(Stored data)
*** Begin section ***
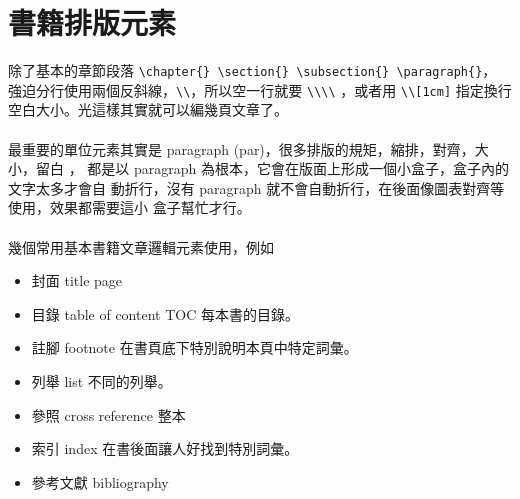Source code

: \section{書籍排版元素}
除了基本的章節段落 \verb=\chapter{} \section{} \subsection{} \paragraph{}=，
強迫分行使用兩個反斜線，\verb=\\=，所以空一行就要 \verb=\\\\= ，或者用
\verb=\\[1cm]= 指定換行空白大小。光這樣其實就可以編幾頁文章了。
\\\\
最重要的單位元素其實是 paragraph (par)，很多排版的規矩，縮排，對齊，大小，留白
， 都是以 paragraph 為根本，它會在版面上形成一個小盒子，盒子內的文字太多才會自
動折行，沒有 paragraph 就不會自動折行，在後面像圖表對齊等使用，效果都需要這小
盒子幫忙才行。 
\\\\
幾個常用基本書籍文章邏輯元素使用，例如
\begin{itemize}
  \item 封面 title page
  \item 目錄 table of content TOC 每本書的目錄。
  \item 註腳 footnote 在書頁底下特別說明本頁中特定詞彙。
  \item 列舉 list 不同的列舉。
  \item 參照 cross reference 整本
  \item 索引 index 在書後面讓人好找到特別詞彙。
  \item 參考文獻 bibliography
\end{itemize}

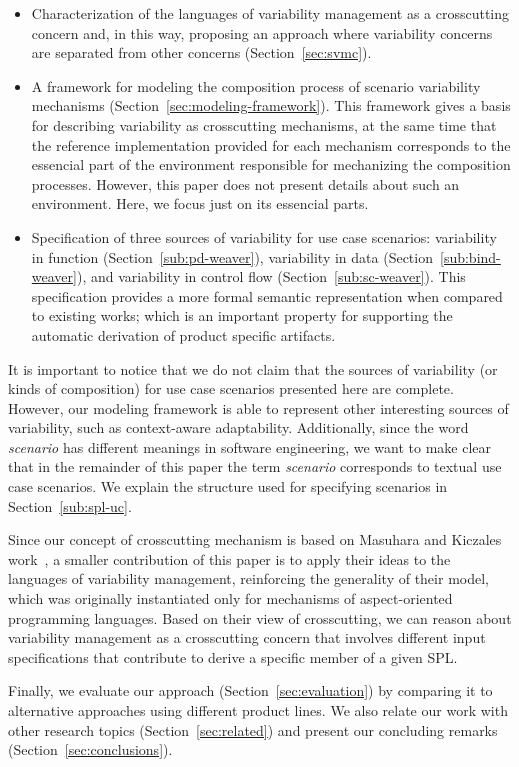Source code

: \begin{itemize}
\item Characterization of the languages of variability management as a
crosscutting concern and, in this way, proposing an approach where variability
concerns are separated from other concerns (Section~\ref{sec:svmc}).


\item A framework for modeling the composition process of scenario variability
mechanisms (Section~\ref{sec:modeling-framework}). This framework gives a basis
for describing variability as crosscutting mechanisms, {\color{red}at the same
time that the reference implementation provided for each mechanism corresponds to the
essencial part of the environment responsible for mechanizing the composition
processes. However, this paper does not present details about such an environment. Here,
we focus just on its essencial parts.}

\item Specification of three {\color{red}sources of variability for use case
scenarios: variability in function (Section~\ref{sub:pd-weaver}),
variability in data (Section~\ref{sub:bind-weaver}), and variability in control
flow (Section~\ref{sub:sc-weaver})}. This specification provides a more formal
semantic representation when compared to existing works; which is an important property
for supporting the automatic derivation of product specific artifacts.
\end{itemize}

{\color{red}It is important to notice that we do not claim that the sources of
variability (or kinds of composition) for use case scenarios presented here are complete.
However, our modeling framework is able to represent
other interesting sources of variability, such as context-aware adaptability.
Additionally, since the word \emph{scenario} has different meanings in software
engineering, we want to make clear that in the remainder of this paper the term
\emph{scenario} corresponds to textual use case scenarios. We explain the structure
used for specifying scenarios in Section~\ref{sub:spl-uc}}.

Since our concept of crosscutting mechanism is based on Masuhara and Kiczales
work~\cite{Masuhara:2003aa}, a smaller contribution of this paper is to apply
their ideas to the languages of variability management,  reinforcing the
generality of their model, which was originally instantiated only for mechanisms
of aspect-oriented programming languages. Based on their view of crosscutting, we
can reason about variability management as a crosscutting concern that involves
different input specifications that contribute to derive a specific member of a
given SPL. 

Finally, we evaluate our approach (Section~\ref{sec:evaluation}) by comparing it
to alternative approaches using different product lines. We also relate our work
with other research topics (Section~\ref{sec:related}) and present our concluding
remarks (Section~\ref{sec:conclusions}).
*** End section ***
- _Exercise brief_
Read through the records above and copy the lines that contain "their".

- _Exercise answer_
their ideas to the languages of variability management,  reinforcing the
generality of their model, which was originally instantiated only for mechanisms
of aspect-oriented programming languages. Based on their view of crosscutting, we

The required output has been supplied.